The US also pressured High Representative Christian Schmidt, who imposed criminal sanctions on Dodik for undermining the Dayton agreement, to resign.
At the same time, Trump’s relatives and associates are pursuing his business interests in Bosnia, including a visit by the US president’s son, Donald Trump Jr., to the Bosnian Serbs’ main city, Banja Luka, in April as the guest of Dodik’s son.
Jasmin Mujanović, a Balkans political analyst and author of two books on Bosnia, said it turned out that the Trump administration miscalculated its influence over Europeans in the PIC.
“The Americans thought it was kind of irrelevant what the Europeans were thinking and assuming they would fall in line, and I think that was a misreading of the moment,” Mujanović said. “The United States does not appear to have consulted particularly broadly with its allies on the selection of Mr. Landi.
“It begs the question why they insist so much on Mr. Landi. We don’t know what kind of agreements there are between Landi and the Americans that have them so excited.”
Reports from the PIC meeting in Sarajevo on Wednesday and Thursday were that the US supported Landi more enthusiastically than Italy.

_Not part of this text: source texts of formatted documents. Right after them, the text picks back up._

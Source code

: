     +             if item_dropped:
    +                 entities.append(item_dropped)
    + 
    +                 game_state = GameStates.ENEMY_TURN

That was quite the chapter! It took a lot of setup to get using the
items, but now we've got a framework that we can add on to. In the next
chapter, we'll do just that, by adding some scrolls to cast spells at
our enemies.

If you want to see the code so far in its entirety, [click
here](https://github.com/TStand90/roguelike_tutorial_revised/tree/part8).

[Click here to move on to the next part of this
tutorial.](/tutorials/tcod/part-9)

Kurt Bassuener, co-founder of the Berlin-based Democratization Policy Council think tank, said: “This is not just a personnel decision. It is a strategic decision and needs to be integrated into a regional strategy. It seems that America’s position is not just ideologically driven, it is also a commercial move. This seems to be job number one: getting concessions, getting contracts and getting out, getting out, getting out.”